Let’s get one thing straight: FUZE4 isn’t a game. Yes, you can play small snippets of games contained within, but it’s really more of an application focused on coding. It’s designed to teach newcomers the basics and allow seasoned coders to flex their coding skills right on the Switch. It’s not the kind of thing you’ll want to purchase on a whim. This is something that you should really only consider picking up if you have a genuine interest in how coding works and how you can apply it to your own ideas.
Considering how complex coding can potentially be, FUZE4 is really good at breaking it all down into relatively bite-size chunks. You’ll want to check out the tutorial section first, which – although rather wordy – starts you off in the right direction, giving an explanation to the various coding terms you’ll come across along with basic concepts such as how to format your code properly. The actual coding screen is predictably basic, but the keyboard is really responsive, and you can use the right analogue stick to easily scroll up or down.

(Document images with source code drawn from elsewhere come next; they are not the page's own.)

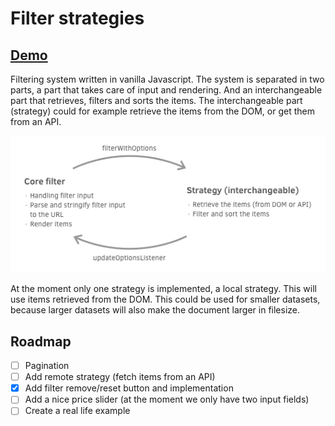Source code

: # Filter strategies

## [Demo](https://wiljanslofstra.com/filter-strategies)

Filtering system written in vanilla Javascript. The system is separated in two parts, a part that
takes care of input and rendering. And an interchangeable part that retrieves, filters and sorts
the items. The interchangeable part (strategy) could for example retrieve the items from the DOM,
or get them from an API.

![](docs/graph.png)

At the moment only one strategy is implemented, a local strategy. This will use items retrieved
from the DOM. This could be used for smaller datasets, because larger datasets will also make the
document larger in filesize.

## Roadmap
- [ ] Pagination
- [ ] Add remote strategy (fetch items from an API)
- [x] Add filter remove/reset button and implementation
- [ ] Add a nice price slider (at the moment we only have two input fields)
- [ ] Create a real life example
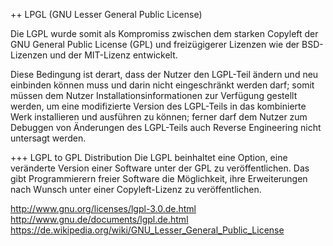 ﻿++ LPGL (GNU Lesser General Public License)

Die LGPL wurde somit als Kompromiss zwischen dem starken Copyleft der GNU General Public License (GPL) und freizügigerer Lizenzen wie der BSD-Lizenzen und der MIT-Lizenz entwickelt.

Diese Bedingung ist derart, dass der Nutzer den LGPL-Teil ändern und neu einbinden können muss und darin nicht eingeschränkt werden darf; somit müssen dem Nutzer Installationsinformationen zur Verfügung gestellt werden, um eine modifizierte Version des LGPL-Teils in das kombinierte Werk installieren und ausführen zu können; ferner darf dem Nutzer zum Debuggen von Änderungen des LGPL-Teils auch Reverse Engineering nicht untersagt werden.

+++ LGPL to GPL Distribution
Die LGPL beinhaltet eine Option, eine veränderte Version einer Software unter der GPL zu veröffentlichen. Das gibt Programmierern freier Software die Möglichkeit, ihre Erweiterungen nach Wunsch unter einer Copyleft-Lizenz zu veröffentlichen.

http://www.gnu.org/licenses/lgpl-3.0.de.html
http://www.gnu.de/documents/lgpl.de.html
https://de.wikipedia.org/wiki/GNU_Lesser_General_Public_License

We mentioned you can play games included in the package. They’re objectively not particularly impressive (and many of them aren’t even games, but more along the lines of tech demos), but that’s really not the point of them. Loading up each game initially displays the code used to create the game, and you’re free to edit or expand on them to your heart’s content. Of course, inputting the wrong data can render the game unplayable, but you can easily rectify this or even start over from scratch, if you wish.
As a gateway into the world of coding, FUZE4 is a nice little package that admirably attempts to soften the daunting prospect of writing code. It’s not something we can wholeheartedly recommend unless you’re really interested in seeing how it all works, but to its credit, it does a decent enough job of showing you the basics whilst demonstrating what you could potentially create with a bit of time and practice.